There’s plenty of storage courtesy scattered around the cabin, too, with a number of cubbies, a lidded compartment between the front seats and a large glovebox.
It will easily accommodate five adults, although the swooping roofline means that taller rear seat passengers will find their heads scraping the ceiling. Surprisingly, electric rear windows are a £170 option in our favourite model.

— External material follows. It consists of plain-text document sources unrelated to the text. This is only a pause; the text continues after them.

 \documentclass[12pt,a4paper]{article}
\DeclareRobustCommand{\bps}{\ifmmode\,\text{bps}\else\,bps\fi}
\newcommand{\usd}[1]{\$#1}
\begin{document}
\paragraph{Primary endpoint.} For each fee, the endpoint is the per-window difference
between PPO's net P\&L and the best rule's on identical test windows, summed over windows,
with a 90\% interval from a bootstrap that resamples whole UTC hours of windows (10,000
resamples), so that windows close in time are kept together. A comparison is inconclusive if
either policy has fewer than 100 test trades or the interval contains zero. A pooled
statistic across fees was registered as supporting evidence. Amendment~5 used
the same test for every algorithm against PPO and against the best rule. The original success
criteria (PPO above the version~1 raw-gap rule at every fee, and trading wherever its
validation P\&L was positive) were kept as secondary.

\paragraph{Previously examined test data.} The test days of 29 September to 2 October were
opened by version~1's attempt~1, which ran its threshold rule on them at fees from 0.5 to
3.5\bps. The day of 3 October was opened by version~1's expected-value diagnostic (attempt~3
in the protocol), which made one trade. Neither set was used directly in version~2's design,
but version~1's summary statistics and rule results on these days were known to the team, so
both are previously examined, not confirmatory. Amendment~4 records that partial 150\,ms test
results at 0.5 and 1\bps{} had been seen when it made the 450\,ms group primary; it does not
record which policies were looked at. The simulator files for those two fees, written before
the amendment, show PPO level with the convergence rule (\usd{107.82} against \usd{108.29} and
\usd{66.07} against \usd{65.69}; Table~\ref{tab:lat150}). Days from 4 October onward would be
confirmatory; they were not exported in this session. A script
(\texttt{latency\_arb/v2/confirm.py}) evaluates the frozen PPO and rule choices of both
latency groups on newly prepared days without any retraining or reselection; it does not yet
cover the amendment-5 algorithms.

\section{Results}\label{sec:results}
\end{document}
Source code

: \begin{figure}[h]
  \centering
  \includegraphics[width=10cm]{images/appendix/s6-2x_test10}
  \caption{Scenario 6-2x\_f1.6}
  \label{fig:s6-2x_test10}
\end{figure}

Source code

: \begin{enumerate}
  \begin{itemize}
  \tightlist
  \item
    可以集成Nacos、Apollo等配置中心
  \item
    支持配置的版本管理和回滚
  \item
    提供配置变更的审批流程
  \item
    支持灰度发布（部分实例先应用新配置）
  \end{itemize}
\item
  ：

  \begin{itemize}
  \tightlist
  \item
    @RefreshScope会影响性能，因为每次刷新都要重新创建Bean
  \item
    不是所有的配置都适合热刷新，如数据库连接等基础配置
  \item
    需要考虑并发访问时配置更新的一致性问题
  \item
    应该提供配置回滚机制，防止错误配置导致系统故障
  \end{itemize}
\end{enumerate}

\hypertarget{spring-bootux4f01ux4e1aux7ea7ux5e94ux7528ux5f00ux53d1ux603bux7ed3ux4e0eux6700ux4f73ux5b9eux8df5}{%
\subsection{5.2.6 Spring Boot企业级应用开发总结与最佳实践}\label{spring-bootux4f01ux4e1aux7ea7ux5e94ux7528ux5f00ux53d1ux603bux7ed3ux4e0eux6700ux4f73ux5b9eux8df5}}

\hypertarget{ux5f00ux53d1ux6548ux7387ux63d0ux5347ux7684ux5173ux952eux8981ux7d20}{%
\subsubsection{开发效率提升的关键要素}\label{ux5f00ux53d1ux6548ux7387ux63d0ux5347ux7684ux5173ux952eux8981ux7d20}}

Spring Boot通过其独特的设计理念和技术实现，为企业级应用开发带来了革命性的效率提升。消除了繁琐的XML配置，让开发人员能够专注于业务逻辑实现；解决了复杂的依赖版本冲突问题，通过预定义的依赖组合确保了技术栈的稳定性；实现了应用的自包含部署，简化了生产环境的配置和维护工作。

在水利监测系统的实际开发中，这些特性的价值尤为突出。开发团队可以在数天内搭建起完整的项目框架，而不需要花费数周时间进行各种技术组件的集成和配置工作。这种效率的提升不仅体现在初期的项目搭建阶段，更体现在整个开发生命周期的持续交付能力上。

The ecoFLEX models make the most sense for company car buyers. Around 85 per cent of buyers will go for diesels, with the two new 2.0-litre units set to be most popular, thanks to their 99g/km of CO2 emissions.
There’s a more powerful diesel that offers a bit more punch, yet remains frugal. Petrol engines make up a small percentage of buyers. There’s an basic 1.4-litre turbo that’s quiet and smooth, but not the most powerful. Better is the new SIDI 1.6-litre engine that debuted in the Cascada. The VXR has a 321bhp 2.8-litre V6 turbo, which offers just about the most performance per pound of any new car that costs less than £30,000.
You shouldn’t need to spend much money on extras, though, as all versions come with plenty of kit. However, weak residuals mean it isn’t a great long-term investment – the VW Passat and Skoda Superb fare much better here.